Vatican authorities have condemned over the weekend the decision by Nicaragua's regime of Commander Daniel Ortega to expel the nuncio from Managua. The Central American government's measure was enacted a week ago but not until this weekend was it made public, it was reported.
Polish Monsignor Waldemar Stanislaw Sommertag, who represented the Vatican in Nicaragua since 2018 was at odds with the Ortega administration and was subsequently ordered out of the country. Vatican sources said Pope Francis himself was about to ask Monsignor Sommertag to resign.
But in its official statement, the Vatican said it had received with surprise and pain the notification that the government had withdrawn its approval of the nuncio, imposing on him to leave the country immediately. It also described the order as incomprehensible, since the nuncio worked tirelessly for the Catholic Church and the people of Nicaragua, seeking to favor good relations between the authorities and the Holy See, which insisted that this grave and unjustified unilateral decision does not reflect the sentiments of the deeply Christian people of Nicaragua.
The permanent representative of the Vatican arrived in Managua in May of four years ago when the country was plagued by massive anti-government demonstrations, in which the Catholic Church was a mediator in search of a solution to the crisis. The nuncio participated as a witness in the second stage of dialogue, held in 2019, which was suspended without results.
Also announced this weekend was a decision by Nicaragua's judiciary to find former presidential candidate Cristiana Chamorro guilty of the charges filed against her, and for which she was banned from entering the Nov. 7 elections won by Ortega by a landslide, with all of his opponents either in jail or in exile. The Ortega government has over 40 opponents under arrest for allegedly undermining national sovereignty.
Relations between the Nicaraguan government and the Catholic Church are tense, following the 2018 social uprising when the clergy has been accused of having sided with the political opponents for a coup d'état.
Ortega, 76, was re-elected for a fourth term in November, after over 40 government critics were detained between June and December 2021, including seven presidential candidates. This group is joined by another 120 people imprisoned for participating in the 2018 anti-Ortega protests.

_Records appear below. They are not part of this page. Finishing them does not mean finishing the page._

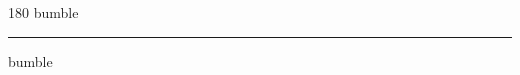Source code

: 
\begin{frame}
\begin{center}
\begin{turn}{180}
{\fontsize{2.5cm}{1em}\selectfont bumble}
\end{turn}
\vspace{1em}\par  
\hrule
\vspace{1em}\par  
{\fontsize{2.5cm}{1em}\selectfont bumble}
\end{center}
\end{frame}
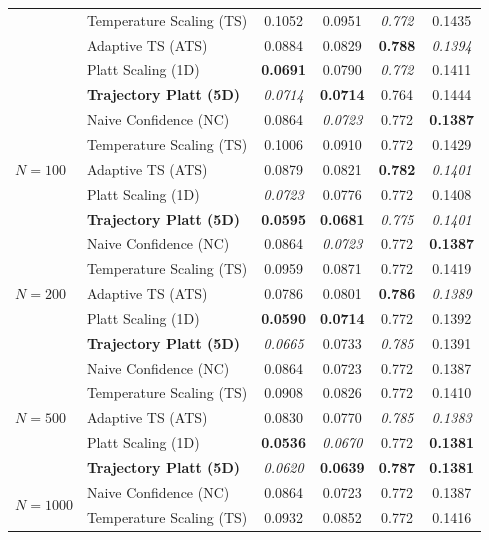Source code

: \begin{table}[t]
\begin{tabular}{llcccc}
 & Temperature Scaling (TS) & 0.1052 & 0.0951 & \textit{0.772} & 0.1435 \\
 & Adaptive TS (ATS) & 0.0884 & 0.0829 & \textbf{0.788} & \textit{0.1394} \\
 & Platt Scaling (1D) & \textbf{0.0691} & 0.0790 & \textit{0.772} & 0.1411 \\
 & \textbf{Trajectory Platt (5D)} & \textit{0.0714} & \textbf{0.0714} & 0.764 & 0.1444 \\
\midrule
\multirow{5}{*}{$N = 100$} & Naive Confidence (NC) & 0.0864 & \textit{0.0723} & 0.772 & \textbf{0.1387} \\
 & Temperature Scaling (TS) & 0.1006 & 0.0910 & 0.772 & 0.1429 \\
 & Adaptive TS (ATS) & 0.0879 & 0.0821 & \textbf{0.782} & \textit{0.1401} \\
 & Platt Scaling (1D) & \textit{0.0723} & 0.0776 & 0.772 & 0.1408 \\
 & \textbf{Trajectory Platt (5D)} & \textbf{0.0595} & \textbf{0.0681} & \textit{0.775} & \textit{0.1401} \\
\midrule
\multirow{5}{*}{$N = 200$} & Naive Confidence (NC) & 0.0864 & \textit{0.0723} & 0.772 & \textbf{0.1387} \\
 & Temperature Scaling (TS) & 0.0959 & 0.0871 & 0.772 & 0.1419 \\
 & Adaptive TS (ATS) & 0.0786 & 0.0801 & \textbf{0.786} & \textit{0.1389} \\
 & Platt Scaling (1D) & \textbf{0.0590} & \textbf{0.0714} & 0.772 & 0.1392 \\
 & \textbf{Trajectory Platt (5D)} & \textit{0.0665} & 0.0733 & \textit{0.785} & 0.1391 \\
\midrule
\multirow{5}{*}{$N = 500$} & Naive Confidence (NC) & 0.0864 & 0.0723 & 0.772 & 0.1387 \\
 & Temperature Scaling (TS) & 0.0908 & 0.0826 & 0.772 & 0.1410 \\
 & Adaptive TS (ATS) & 0.0830 & 0.0770 & \textit{0.785} & \textit{0.1383} \\
 & Platt Scaling (1D) & \textbf{0.0536} & \textit{0.0670} & 0.772 & \textbf{0.1381} \\
 & \textbf{Trajectory Platt (5D)} & \textit{0.0620} & \textbf{0.0639} & \textbf{0.787} & \textbf{0.1381} \\
\midrule
\multirow{5}{*}{$N = 1000$} & Naive Confidence (NC) & 0.0864 & 0.0723 & 0.772 & 0.1387 \\
 & Temperature Scaling (TS) & 0.0932 & 0.0852 & 0.772 & 0.1416 \\

\end{tabular}
\end{table}
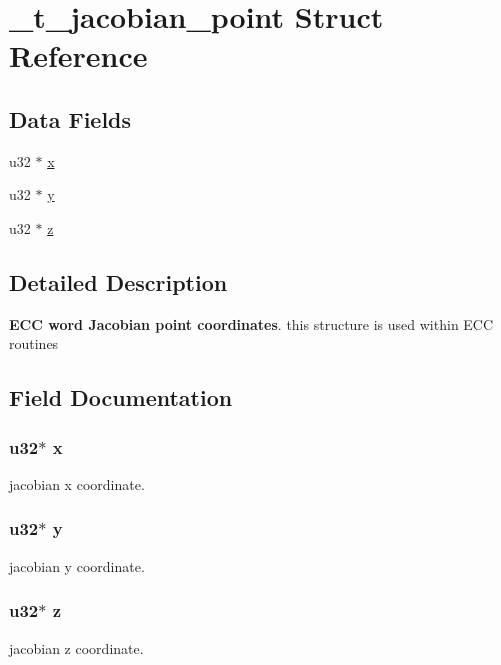 \hypertarget{struct__t__jacobian__point}{\section{\+\_\+t\+\_\+jacobian\+\_\+point Struct Reference}
\label{struct__t__jacobian__point}
}
\subsection*{Data Fields}
\begin{DoxyCompactItemize}
\item
u32 $\ast$ \hyperlink{struct__t__jacobian__point_afb22ef172fe0d1819b8a567bc4f9d0a8}{x}
\item
u32 $\ast$ \hyperlink{struct__t__jacobian__point_a7c48a39466ef1e0a5be106b297e920b5}{y}
\item
u32 $\ast$ \hyperlink{struct__t__jacobian__point_a48e8ffec6ab90e777406760e2dd11aa3}{z}
\end{DoxyCompactItemize}


\subsection{Detailed Description}
{\bfseries E\+C\+C word Jacobian point coordinates}. this structure is used within E\+C\+C routines

\subsection{Field Documentation}
\hypertarget{struct__t__jacobian__point_afb22ef172fe0d1819b8a567bc4f9d0a8}{
\subsubsection[{x}]{\setlength{\rightskip}{0pt plus 5cm}u32$\ast$ x}}\label{struct__t__jacobian__point_afb22ef172fe0d1819b8a567bc4f9d0a8}
jacobian x coordinate. \hypertarget{struct__t__jacobian__point_a7c48a39466ef1e0a5be106b297e920b5}{
\subsubsection[{y}]{\setlength{\rightskip}{0pt plus 5cm}u32$\ast$ y}}\label{struct__t__jacobian__point_a7c48a39466ef1e0a5be106b297e920b5}
jacobian y coordinate. \hypertarget{struct__t__jacobian__point_a48e8ffec6ab90e777406760e2dd11aa3}{
\subsubsection[{z}]{\setlength{\rightskip}{0pt plus 5cm}u32$\ast$ z}}\label{struct__t__jacobian__point_a48e8ffec6ab90e777406760e2dd11aa3}
jacobian z coordinate.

Chamorro, arrested in June 2021 when she was leading the polls against Ortega, has been convicted of money laundering alongside her brother Pedro Joaquín Chamorro. They are both children of former President Violeta Barrios, who defeated Ortega in the 1990 elections, and national hero Pedro Joaquin Chamorro Cardenal, a prominent journalist assassinated by the Somoza dictatorship in 1978.
The former candidate headed the foundation named after her mother and worked on freedom of expression and press freedom issues. According to the prosecution, she received money from abroad to destabilize the government.
She has been under house arrest since June while her brother is being held at a Managua jailhouse.